[[ RECORD SET open ]]

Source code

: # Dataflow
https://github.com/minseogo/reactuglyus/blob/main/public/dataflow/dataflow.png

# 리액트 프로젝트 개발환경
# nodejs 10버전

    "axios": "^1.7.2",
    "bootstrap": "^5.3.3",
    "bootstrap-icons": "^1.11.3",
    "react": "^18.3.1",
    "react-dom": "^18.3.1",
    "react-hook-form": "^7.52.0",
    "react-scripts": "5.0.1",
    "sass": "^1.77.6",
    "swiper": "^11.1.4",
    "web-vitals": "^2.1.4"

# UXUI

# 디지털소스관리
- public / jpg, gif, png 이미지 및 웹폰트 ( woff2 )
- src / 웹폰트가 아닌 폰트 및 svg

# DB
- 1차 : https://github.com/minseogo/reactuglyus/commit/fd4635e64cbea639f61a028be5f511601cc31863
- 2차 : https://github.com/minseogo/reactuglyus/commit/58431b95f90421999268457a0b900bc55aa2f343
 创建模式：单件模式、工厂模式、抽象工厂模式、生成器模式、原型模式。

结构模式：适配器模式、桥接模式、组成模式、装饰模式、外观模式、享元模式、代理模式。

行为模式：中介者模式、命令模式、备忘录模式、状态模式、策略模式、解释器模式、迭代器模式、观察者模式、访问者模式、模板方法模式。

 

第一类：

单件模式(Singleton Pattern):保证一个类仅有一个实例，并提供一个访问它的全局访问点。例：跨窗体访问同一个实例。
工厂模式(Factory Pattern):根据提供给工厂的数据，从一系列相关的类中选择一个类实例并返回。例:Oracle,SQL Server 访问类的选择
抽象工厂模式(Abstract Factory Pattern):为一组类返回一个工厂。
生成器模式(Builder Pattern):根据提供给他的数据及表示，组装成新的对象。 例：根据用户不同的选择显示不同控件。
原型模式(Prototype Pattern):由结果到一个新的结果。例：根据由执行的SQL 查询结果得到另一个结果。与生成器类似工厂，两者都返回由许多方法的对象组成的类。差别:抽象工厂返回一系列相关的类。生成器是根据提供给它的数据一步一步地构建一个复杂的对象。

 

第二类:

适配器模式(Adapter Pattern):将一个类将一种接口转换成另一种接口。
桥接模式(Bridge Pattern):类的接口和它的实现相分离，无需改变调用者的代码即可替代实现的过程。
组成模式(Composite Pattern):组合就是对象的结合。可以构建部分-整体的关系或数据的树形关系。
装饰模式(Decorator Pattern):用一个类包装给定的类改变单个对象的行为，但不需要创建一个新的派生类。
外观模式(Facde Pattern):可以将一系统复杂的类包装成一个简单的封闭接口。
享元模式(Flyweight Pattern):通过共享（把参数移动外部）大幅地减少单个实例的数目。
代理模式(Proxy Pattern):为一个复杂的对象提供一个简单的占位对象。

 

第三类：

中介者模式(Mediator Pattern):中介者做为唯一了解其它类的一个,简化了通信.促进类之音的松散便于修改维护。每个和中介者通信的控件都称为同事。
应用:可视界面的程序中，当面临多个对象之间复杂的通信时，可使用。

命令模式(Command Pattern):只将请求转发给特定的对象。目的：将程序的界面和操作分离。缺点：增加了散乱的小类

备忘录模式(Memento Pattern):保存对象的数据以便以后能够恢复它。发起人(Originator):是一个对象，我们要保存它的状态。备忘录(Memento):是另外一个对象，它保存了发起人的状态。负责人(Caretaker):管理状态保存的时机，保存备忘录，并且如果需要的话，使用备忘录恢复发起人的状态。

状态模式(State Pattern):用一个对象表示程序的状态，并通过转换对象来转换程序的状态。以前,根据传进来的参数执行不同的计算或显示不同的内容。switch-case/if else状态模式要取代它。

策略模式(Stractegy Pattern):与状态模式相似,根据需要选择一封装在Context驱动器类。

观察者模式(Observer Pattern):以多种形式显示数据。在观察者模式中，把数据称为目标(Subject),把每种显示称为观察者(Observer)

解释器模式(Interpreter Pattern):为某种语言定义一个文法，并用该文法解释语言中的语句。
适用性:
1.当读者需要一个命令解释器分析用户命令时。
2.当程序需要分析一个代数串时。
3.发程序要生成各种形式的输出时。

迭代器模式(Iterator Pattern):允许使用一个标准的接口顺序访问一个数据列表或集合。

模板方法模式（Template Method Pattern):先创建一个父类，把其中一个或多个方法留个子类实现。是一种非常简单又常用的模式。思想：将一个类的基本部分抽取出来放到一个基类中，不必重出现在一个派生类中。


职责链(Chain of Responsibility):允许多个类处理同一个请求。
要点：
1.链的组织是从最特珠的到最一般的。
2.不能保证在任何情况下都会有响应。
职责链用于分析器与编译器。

[[ RECORD SET closed ]]

WHAT TO DO
Reproduce every line of the entries above, unchanged, from the very first one down to and including the line containing "迭代器模式(Iterator".

RESULT OF THIS EXERCISE
Source code

: # Dataflow
https://github.com/minseogo/reactuglyus/blob/main/public/dataflow/dataflow.png

# 리액트 프로젝트 개발환경
# nodejs 10버전

    "axios": "^1.7.2",
    "bootstrap": "^5.3.3",
    "bootstrap-icons": "^1.11.3",
    "react": "^18.3.1",
    "react-dom": "^18.3.1",
    "react-hook-form": "^7.52.0",
    "react-scripts": "5.0.1",
    "sass": "^1.77.6",
    "swiper": "^11.1.4",
    "web-vitals": "^2.1.4"

# UXUI

# 디지털소스관리
- public / jpg, gif, png 이미지 및 웹폰트 ( woff2 )
- src / 웹폰트가 아닌 폰트 및 svg

# DB
- 1차 : https://github.com/minseogo/reactuglyus/commit/fd4635e64cbea639f61a028be5f511601cc31863
- 2차 : https://github.com/minseogo/reactuglyus/commit/58431b95f90421999268457a0b900bc55aa2f343
 创建模式：单件模式、工厂模式、抽象工厂模式、生成器模式、原型模式。

结构模式：适配器模式、桥接模式、组成模式、装饰模式、外观模式、享元模式、代理模式。

行为模式：中介者模式、命令模式、备忘录模式、状态模式、策略模式、解释器模式、迭代器模式、观察者模式、访问者模式、模板方法模式。

 

第一类：

单件模式(Singleton Pattern):保证一个类仅有一个实例，并提供一个访问它的全局访问点。例：跨窗体访问同一个实例。
工厂模式(Factory Pattern):根据提供给工厂的数据，从一系列相关的类中选择一个类实例并返回。例:Oracle,SQL Server 访问类的选择
抽象工厂模式(Abstract Factory Pattern):为一组类返回一个工厂。
生成器模式(Builder Pattern):根据提供给他的数据及表示，组装成新的对象。 例：根据用户不同的选择显示不同控件。
原型模式(Prototype Pattern):由结果到一个新的结果。例：根据由执行的SQL 查询结果得到另一个结果。与生成器类似工厂，两者都返回由许多方法的对象组成的类。差别:抽象工厂返回一系列相关的类。生成器是根据提供给它的数据一步一步地构建一个复杂的对象。

 

第二类:

适配器模式(Adapter Pattern):将一个类将一种接口转换成另一种接口。
桥接模式(Bridge Pattern):类的接口和它的实现相分离，无需改变调用者的代码即可替代实现的过程。
组成模式(Composite Pattern):组合就是对象的结合。可以构建部分-整体的关系或数据的树形关系。
装饰模式(Decorator Pattern):用一个类包装给定的类改变单个对象的行为，但不需要创建一个新的派生类。
外观模式(Facde Pattern):可以将一系统复杂的类包装成一个简单的封闭接口。
享元模式(Flyweight Pattern):通过共享（把参数移动外部）大幅地减少单个实例的数目。
代理模式(Proxy Pattern):为一个复杂的对象提供一个简单的占位对象。

 

第三类：

中介者模式(Mediator Pattern):中介者做为唯一了解其它类的一个,简化了通信.促进类之音的松散便于修改维护。每个和中介者通信的控件都称为同事。
应用:可视界面的程序中，当面临多个对象之间复杂的通信时，可使用。

命令模式(Command Pattern):只将请求转发给特定的对象。目的：将程序的界面和操作分离。缺点：增加了散乱的小类

备忘录模式(Memento Pattern):保存对象的数据以便以后能够恢复它。发起人(Originator):是一个对象，我们要保存它的状态。备忘录(Memento):是另外一个对象，它保存了发起人的状态。负责人(Caretaker):管理状态保存的时机，保存备忘录，并且如果需要的话，使用备忘录恢复发起人的状态。

状态模式(State Pattern):用一个对象表示程序的状态，并通过转换对象来转换程序的状态。以前,根据传进来的参数执行不同的计算或显示不同的内容。switch-case/if else状态模式要取代它。

策略模式(Stractegy Pattern):与状态模式相似,根据需要选择一封装在Context驱动器类。

观察者模式(Observer Pattern):以多种形式显示数据。在观察者模式中，把数据称为目标(Subject),把每种显示称为观察者(Observer)

解释器模式(Interpreter Pattern):为某种语言定义一个文法，并用该文法解释语言中的语句。
适用性:
1.当读者需要一个命令解释器分析用户命令时。
2.当程序需要分析一个代数串时。
3.发程序要生成各种形式的输出时。

迭代器模式(Iterator Pattern):允许使用一个标准的接口顺序访问一个数据列表或集合。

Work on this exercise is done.